"Meseems," she said coldly after a slight pause, "that you do wilfully misunderstand our mutual positions. I am not asking you to do anything which could offend your strangely susceptible honour, whose vagaries, I own, I am unable to follow. Will 10,000 guilders satisfy your erratic conscience? or did you receive more than that for laying hands on two helpless women and dragging one—who has never done you any wrong—to a depth of shame and sorrow which you cannot possibly fathom?"
"My conscience, mejuffrouw," he replied, seemingly quite unperturbed at her contemptuous glance and insulting speech, "is, as you say, somewhat erratic. For the moment it refuses to consider the possibility of escorting you to Delft unless I know what it is that you desire to say to the Prince of Orange."

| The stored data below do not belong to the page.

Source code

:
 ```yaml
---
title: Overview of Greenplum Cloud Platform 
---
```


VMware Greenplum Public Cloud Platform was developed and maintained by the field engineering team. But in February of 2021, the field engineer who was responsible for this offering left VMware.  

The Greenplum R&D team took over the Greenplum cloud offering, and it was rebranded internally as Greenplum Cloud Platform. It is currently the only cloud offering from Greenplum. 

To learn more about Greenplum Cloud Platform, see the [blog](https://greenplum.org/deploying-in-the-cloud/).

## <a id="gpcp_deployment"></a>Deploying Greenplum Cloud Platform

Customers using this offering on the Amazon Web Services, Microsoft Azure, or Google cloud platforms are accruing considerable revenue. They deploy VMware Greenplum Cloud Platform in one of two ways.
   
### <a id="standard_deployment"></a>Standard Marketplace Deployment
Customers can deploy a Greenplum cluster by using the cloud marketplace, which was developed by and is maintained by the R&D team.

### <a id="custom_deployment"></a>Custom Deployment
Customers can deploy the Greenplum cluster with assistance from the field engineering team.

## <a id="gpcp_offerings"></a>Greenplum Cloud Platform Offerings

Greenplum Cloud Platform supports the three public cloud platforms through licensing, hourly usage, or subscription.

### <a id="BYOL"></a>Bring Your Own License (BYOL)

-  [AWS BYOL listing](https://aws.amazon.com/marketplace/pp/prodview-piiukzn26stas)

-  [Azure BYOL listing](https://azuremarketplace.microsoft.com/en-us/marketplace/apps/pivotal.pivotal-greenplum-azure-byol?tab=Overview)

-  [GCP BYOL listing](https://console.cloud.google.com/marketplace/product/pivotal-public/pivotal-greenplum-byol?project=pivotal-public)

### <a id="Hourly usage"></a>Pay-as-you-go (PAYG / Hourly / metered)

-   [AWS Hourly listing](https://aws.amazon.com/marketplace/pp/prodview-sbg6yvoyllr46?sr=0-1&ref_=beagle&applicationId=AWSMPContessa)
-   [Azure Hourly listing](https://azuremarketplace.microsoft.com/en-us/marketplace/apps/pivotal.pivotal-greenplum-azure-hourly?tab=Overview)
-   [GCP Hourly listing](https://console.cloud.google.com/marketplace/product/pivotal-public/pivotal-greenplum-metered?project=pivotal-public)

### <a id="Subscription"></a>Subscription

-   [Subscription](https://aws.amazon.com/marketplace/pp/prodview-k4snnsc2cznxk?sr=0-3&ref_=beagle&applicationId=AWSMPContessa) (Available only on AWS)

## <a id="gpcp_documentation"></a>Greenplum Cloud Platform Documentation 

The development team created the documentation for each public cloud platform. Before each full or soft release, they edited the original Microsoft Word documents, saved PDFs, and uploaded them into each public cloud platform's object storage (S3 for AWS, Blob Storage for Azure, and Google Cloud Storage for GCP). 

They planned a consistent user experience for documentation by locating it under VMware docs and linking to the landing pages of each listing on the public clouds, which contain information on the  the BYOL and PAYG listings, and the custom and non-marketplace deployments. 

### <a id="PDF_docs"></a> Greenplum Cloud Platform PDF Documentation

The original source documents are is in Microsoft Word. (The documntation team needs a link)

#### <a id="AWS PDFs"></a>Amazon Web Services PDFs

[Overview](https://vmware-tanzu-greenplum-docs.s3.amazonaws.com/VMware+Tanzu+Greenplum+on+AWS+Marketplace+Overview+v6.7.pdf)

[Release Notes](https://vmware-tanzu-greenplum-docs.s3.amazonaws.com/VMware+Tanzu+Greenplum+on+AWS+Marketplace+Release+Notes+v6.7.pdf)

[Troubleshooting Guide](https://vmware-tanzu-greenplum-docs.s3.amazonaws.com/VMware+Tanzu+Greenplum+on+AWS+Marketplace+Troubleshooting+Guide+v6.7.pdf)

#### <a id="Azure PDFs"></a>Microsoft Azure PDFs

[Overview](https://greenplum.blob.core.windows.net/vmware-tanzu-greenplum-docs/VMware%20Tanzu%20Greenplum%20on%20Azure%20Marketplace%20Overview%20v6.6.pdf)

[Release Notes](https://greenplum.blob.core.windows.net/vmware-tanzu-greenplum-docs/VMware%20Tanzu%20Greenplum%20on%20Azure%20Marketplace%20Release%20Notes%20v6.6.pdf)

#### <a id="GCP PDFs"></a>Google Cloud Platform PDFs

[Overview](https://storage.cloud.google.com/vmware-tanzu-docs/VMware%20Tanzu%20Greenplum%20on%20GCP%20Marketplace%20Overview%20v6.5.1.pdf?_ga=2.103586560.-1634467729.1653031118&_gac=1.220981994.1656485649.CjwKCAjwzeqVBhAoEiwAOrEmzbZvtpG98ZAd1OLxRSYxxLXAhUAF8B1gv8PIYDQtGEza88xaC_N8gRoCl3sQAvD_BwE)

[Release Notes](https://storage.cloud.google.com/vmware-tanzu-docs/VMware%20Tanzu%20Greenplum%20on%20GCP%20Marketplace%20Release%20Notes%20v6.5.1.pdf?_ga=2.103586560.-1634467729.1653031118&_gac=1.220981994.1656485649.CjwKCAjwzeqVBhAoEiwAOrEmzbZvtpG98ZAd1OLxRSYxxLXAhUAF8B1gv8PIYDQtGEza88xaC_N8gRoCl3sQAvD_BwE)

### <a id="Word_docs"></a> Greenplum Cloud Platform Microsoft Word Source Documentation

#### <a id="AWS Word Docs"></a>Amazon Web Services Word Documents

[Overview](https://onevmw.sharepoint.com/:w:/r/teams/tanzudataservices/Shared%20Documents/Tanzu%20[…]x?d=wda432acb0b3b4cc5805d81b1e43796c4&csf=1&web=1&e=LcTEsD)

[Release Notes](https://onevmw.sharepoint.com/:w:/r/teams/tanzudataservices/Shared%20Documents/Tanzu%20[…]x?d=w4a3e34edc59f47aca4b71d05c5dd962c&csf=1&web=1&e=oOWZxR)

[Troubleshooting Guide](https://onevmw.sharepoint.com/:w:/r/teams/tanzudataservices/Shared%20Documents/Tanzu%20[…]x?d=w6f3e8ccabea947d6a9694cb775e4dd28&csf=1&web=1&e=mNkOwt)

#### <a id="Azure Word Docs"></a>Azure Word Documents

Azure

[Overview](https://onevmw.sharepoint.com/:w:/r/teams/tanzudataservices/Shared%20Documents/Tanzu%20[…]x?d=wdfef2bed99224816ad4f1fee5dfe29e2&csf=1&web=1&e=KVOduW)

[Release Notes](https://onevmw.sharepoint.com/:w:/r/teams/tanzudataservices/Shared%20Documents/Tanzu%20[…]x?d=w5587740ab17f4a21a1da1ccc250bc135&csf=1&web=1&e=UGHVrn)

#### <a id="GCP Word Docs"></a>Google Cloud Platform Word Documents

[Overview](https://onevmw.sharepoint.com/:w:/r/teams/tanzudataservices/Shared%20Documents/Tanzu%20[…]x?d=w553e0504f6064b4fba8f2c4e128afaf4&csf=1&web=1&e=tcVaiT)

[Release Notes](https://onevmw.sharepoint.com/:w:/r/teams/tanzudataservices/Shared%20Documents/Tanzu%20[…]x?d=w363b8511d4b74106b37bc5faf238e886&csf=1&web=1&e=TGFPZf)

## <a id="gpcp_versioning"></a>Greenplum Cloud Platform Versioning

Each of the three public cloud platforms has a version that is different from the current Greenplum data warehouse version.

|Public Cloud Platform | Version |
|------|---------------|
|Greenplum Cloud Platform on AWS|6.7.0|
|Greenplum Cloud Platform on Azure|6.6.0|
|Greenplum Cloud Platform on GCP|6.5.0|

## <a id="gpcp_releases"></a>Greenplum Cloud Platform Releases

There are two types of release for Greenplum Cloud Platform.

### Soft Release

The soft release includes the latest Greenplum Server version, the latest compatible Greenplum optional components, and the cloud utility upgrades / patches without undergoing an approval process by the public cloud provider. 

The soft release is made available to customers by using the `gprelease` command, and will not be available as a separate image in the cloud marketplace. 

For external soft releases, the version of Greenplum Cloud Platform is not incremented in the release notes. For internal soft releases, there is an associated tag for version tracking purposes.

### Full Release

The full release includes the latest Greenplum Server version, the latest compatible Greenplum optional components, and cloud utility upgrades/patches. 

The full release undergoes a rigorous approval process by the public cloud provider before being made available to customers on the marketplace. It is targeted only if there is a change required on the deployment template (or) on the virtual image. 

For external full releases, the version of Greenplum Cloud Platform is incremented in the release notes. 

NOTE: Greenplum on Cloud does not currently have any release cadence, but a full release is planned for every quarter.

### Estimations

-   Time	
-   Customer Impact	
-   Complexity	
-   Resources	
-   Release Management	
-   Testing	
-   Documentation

"If it is a question of price...."
"It is not a question of price, mejuffrouw," he broke in firmly, "let us, an you will allow it, call it a question of mine erratic conscience."
"I am rich, sir ... my private fortune...."
"Do not name it, mejuffrouw," he said jovially, "the sound of it would stagger a poor man who has to scrape up a living as best he can."
"Forty thousand guilders, sir," she said pleading once more eagerly, "an you will take me to Delft to-morrow."
"Were it ten hundred thousand, mejuffrouw, I would not do it unless I knew what you wished to say to the Stadtholder."
"Sir, can I not move you," she implored, "this means more to me than I can hope to tell you." Once again her pride had given way before this new and awful fear that her errand would be in vain, that she had come here as a suppliant before this rogue, that she had humbled her dignity, entreated him, almost knelt to him, and that he, for some base reason which she could not understand, meant to give himself the satisfaction of refusing the fortune which she did promise him.
"Can I not move you," she reiterated, appealing yet more earnestly, for, womanlike, she could not forget that moment awhile ago, when he had knelt instinctively before her, when the irony had gone from his smile, and the laughter in his mocking eyes had yielded to an inward glow.